Required work: For the material that follows, return exactly the lines from the one with "- **Application Load" through the one with "- **Amazon RDS**", both ends included.

※ ※ ※

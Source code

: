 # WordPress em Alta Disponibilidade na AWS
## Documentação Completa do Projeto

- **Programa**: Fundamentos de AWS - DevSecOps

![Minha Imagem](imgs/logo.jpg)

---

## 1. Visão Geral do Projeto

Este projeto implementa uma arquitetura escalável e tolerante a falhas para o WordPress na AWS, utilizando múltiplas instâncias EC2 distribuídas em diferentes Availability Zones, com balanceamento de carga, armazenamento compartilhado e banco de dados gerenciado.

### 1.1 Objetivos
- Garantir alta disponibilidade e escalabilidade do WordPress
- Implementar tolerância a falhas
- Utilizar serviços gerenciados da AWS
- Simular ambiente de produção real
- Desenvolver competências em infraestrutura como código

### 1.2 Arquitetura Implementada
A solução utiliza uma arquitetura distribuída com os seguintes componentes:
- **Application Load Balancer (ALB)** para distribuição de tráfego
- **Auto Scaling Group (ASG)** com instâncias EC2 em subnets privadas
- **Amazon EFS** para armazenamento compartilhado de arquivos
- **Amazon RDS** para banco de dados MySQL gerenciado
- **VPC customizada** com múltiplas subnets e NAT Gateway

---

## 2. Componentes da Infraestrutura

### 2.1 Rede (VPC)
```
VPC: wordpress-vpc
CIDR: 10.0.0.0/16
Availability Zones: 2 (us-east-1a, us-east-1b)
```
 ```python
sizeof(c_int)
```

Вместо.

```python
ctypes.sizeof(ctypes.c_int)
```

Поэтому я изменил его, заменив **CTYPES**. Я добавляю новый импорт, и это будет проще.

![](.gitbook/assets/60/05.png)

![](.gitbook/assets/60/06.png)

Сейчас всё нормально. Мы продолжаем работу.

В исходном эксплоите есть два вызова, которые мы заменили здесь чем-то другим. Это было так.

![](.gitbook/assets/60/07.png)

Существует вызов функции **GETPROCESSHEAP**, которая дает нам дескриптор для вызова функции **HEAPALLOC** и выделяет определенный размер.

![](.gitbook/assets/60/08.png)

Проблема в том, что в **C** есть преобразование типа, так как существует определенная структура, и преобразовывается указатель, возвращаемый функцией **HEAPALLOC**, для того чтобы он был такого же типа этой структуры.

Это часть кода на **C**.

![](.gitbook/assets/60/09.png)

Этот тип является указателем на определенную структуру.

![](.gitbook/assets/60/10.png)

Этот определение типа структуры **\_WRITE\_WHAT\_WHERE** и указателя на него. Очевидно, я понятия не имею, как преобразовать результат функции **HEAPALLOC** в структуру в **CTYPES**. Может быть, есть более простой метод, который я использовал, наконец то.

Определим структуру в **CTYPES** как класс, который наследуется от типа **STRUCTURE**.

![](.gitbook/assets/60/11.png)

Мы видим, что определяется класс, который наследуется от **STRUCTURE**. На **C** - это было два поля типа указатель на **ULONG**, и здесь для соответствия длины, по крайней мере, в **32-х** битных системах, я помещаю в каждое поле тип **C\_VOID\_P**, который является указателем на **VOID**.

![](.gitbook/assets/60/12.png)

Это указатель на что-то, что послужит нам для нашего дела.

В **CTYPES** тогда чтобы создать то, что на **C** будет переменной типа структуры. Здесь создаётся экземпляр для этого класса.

※ ※ ※

Answer to the exercise:
- **Application Load Balancer (ALB)** para distribuição de tráfego
- **Auto Scaling Group (ASG)** com instâncias EC2 em subnets privadas
- **Amazon EFS** para armazenamento compartilhado de arquivos
- **Amazon RDS** para banco de dados MySQL gerenciado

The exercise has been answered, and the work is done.